Suneetha Balakrishnan

Before I plunge into what books wait in the wings in 2018, let me remind myself that 2018 is the centenary year of Muriel Sparks, the Scottish author known best for her iconic book, The Prime of Miss Jean Brodie. And Scotland and the world celebrate her with Muriel Spark 100. So here’s to re-reading Muriel Sparks in 2018.

2018 seems to be a year when quite a few heavyweights are coming up with memoirs, or biographies or autobiographies. India will face a general election to its Parliament in another year, and the run up to the election year has many books waiting in the wings in an endeavour to harness the power of words in a pre-campaigning fervour.

And there are a few highly anticipated fiction works as well.  

The new year arrives with the literary kumbmela in Jaipur,and Dr. Shashi Tharoor is releasing his latest book ‘Why I Am A Hindu’ just ahead of it. And isn’t that the most intriguing of titles in contemporary times? “Starting with a close examination of his own belief in Hinduism, he ranges far and wide in his study of the faith”, says the Aleph Book Company who publishes the book.

Omar Abdulla debuts with My Kashmir, touted as one of the most important books on Kashmir and a mix of analysis, history and memoir.  And there’s the other book on Kashmir, expected from Aleph Book Company, ‘Kashmir’, by Radha Kumar, an academic.

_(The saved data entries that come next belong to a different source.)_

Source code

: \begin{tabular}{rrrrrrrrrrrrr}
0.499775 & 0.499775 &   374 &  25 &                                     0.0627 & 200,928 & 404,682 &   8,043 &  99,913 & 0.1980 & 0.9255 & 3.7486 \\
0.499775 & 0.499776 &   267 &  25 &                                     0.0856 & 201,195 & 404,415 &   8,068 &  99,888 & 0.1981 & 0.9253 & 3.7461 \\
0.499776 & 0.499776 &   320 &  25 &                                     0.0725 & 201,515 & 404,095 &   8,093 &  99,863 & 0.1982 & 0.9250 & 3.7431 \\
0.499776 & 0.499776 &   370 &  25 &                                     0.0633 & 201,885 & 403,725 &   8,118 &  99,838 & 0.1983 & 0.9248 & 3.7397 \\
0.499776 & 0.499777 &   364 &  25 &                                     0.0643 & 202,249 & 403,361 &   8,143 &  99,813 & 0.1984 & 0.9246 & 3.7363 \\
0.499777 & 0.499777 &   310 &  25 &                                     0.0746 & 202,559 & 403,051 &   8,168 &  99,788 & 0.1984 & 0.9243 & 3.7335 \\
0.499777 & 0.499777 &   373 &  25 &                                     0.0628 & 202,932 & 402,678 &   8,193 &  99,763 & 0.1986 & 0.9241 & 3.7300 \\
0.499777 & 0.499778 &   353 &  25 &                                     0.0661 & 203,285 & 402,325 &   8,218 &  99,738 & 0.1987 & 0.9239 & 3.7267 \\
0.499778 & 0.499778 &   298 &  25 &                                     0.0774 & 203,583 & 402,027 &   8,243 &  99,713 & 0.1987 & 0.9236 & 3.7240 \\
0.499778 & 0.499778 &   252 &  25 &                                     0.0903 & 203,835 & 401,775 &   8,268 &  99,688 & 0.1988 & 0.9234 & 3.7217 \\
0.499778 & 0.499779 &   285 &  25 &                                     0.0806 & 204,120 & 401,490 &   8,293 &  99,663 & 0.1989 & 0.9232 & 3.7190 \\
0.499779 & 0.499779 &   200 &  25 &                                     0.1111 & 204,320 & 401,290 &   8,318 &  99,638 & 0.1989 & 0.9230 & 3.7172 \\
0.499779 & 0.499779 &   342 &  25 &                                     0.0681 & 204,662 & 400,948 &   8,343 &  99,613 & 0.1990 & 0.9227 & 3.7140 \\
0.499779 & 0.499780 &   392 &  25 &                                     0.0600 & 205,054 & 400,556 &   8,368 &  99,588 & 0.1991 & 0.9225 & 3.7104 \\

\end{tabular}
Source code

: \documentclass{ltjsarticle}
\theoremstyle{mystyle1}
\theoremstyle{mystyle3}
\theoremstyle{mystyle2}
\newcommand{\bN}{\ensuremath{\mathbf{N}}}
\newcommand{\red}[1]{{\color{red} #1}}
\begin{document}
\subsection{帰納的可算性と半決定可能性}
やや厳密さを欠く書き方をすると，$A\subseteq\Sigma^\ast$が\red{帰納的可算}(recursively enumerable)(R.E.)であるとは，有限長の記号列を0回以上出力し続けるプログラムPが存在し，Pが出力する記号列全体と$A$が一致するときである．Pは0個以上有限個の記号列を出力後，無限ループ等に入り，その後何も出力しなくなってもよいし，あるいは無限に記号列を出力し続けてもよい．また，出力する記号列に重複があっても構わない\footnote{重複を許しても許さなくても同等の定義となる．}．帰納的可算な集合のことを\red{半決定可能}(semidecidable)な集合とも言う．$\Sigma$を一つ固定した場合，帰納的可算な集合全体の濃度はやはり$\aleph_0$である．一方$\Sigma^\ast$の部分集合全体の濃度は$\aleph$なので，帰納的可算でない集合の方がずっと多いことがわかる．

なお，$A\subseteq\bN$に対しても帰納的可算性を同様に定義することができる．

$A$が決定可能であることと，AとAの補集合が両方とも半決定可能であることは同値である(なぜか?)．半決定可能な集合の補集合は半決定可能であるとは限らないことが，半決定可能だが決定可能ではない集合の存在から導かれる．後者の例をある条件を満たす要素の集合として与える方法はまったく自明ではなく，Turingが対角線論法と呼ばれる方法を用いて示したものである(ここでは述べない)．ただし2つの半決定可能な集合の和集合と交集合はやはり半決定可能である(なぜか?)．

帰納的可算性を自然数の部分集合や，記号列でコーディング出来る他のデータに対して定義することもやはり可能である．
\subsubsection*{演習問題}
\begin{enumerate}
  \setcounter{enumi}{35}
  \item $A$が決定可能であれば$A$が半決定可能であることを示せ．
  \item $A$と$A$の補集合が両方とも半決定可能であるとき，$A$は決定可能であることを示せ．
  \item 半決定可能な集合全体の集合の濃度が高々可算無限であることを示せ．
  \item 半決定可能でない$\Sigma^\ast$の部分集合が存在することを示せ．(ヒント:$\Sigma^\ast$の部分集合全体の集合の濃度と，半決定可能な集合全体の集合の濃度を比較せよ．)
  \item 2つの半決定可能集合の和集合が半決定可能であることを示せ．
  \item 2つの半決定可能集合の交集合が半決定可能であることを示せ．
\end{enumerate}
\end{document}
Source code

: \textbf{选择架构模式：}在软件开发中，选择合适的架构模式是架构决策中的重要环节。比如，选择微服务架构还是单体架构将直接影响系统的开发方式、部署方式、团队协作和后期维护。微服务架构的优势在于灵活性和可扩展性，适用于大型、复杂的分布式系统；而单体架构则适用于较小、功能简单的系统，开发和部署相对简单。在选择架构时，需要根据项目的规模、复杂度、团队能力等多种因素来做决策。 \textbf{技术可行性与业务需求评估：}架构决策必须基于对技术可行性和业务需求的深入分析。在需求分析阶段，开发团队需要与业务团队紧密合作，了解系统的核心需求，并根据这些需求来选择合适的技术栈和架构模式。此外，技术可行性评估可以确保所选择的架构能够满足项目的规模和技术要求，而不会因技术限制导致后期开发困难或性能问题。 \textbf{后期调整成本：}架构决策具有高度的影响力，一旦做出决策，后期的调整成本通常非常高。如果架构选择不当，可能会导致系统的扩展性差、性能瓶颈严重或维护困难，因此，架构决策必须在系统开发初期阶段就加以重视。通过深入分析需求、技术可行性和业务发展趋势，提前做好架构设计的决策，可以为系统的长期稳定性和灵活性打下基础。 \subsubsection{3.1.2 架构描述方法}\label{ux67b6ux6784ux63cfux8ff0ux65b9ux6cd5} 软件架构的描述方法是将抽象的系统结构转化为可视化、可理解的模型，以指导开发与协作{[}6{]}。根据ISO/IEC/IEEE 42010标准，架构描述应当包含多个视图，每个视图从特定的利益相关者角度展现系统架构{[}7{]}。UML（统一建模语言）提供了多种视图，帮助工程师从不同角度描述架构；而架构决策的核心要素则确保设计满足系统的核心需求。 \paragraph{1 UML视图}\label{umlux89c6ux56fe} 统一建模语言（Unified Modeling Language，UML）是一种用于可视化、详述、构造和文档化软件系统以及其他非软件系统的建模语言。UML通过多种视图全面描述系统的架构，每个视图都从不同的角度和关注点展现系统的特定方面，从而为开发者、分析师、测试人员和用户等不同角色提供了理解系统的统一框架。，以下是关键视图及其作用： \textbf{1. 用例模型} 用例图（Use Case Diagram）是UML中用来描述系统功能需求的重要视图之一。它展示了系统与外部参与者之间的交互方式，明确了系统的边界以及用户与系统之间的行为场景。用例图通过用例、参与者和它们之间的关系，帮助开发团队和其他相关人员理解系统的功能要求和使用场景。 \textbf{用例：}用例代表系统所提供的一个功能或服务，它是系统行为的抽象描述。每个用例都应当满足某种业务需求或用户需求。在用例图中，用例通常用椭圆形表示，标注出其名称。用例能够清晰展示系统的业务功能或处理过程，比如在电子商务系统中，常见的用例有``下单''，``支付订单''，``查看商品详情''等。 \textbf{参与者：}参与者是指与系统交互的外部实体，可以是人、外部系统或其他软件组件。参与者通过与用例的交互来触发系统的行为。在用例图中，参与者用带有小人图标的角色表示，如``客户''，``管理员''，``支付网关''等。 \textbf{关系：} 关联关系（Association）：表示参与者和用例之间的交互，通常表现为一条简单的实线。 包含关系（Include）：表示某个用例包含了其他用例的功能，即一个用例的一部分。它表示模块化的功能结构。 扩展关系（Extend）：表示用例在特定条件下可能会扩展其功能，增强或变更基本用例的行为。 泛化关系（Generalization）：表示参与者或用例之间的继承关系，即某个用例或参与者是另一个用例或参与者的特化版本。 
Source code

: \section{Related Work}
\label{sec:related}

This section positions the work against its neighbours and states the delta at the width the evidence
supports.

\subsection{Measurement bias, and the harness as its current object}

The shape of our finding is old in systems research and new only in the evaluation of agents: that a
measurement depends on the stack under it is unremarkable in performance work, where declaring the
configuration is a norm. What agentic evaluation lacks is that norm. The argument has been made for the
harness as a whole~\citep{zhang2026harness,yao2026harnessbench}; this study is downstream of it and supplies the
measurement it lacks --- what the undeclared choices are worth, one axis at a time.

With elections in the air, Sheila Dikshit then comes in with ‘Citizen Delhi My Life My Times’, Salman Khurshid with ‘The Idea of India’, Kapil Sibal with “Shades of Truth”, Manish Tiwari with ‘My Ministerial Years’ and of course  ‘Economics for Political Change: The Collected Works of Manmohan Singh’. And former CAG Vinod Rai’s ‘Holding to Account’ promises some excitement.

The first among the biographies awaited this year is the RSS supremo Mohan Bhagawat’s biography by Kingshuk Nag, which will sketch his life and rise to the head of the organisation. Sanjay Dutt’s biography by Yassir Usman, and Viswanathan Anand’s autobiography are also in the pipeline.

There’s then the biography with a difference: ‘Indira’. This is a graphic biography by Devapriya Roy and Priya Kuriyan. I also look forward to prominent Malayalam writer Paul Zacharia’s ‘The Malayalis, Portrait of A Community’.

Juggernaut brings out Saurav Ganguly’s memoirs under the title ‘A Century is Not Enough’. And outside of the country there’s the book on Michael Jackson by Margo Jefferson. And Amy Bloom’s White Houses; which is historical fiction on Eleanor Roosevelt and her intimate friendship with Lorena Hickok.

In fiction in the sub-continent, I look forward to Vikram Seth’s A Suitable Girl, Hansda Sowendra Sekhar’s The Death of Paharia, Anuradha Roy’s All the Lives We Never Lived, Sumana Roy’s Missing, Manu Bhattathiri’s The Town That Laughed, and Mohammed Hanif’s Red Birds. And although not strictly in the sub-continent, there’s Neel Mukherjee’s A State of Freedom, Sujata Massey’s The Widows of Malabar Hill, and of course the much-awaited Warlight from Michael Ondaatje. 

Murakami’s Killing Commendatore, Stephen King’s The Outsider,  Zadie Smith’s Feel Free, Ali Smith’s Winter, Tayari Jone’s An American Marriage, Marilynn Robinson’s What Are We Doing Here, Adrienne Celt’s An Invitation to a Bonfire, and Knausgaard’s new book are expected to be great reads of 2018.

Llosa’s new translation The Neighbourhood will reach the readers in 2018. So will a book by Jhumpa Lahiri in the role of translator: Trick, by Domenic Starnone. My favourite translator from Bengali, Arunava Sinha has ‘Electrifying Bengali Pulp Fiction’ in waiting this year.

I will wrap this up with a children’s book, and it’s a reissue: James Baldwin’s ‘Little man, little man’, a powerful and essential children’s book, his only one,  in celebration of the self esteem of black children.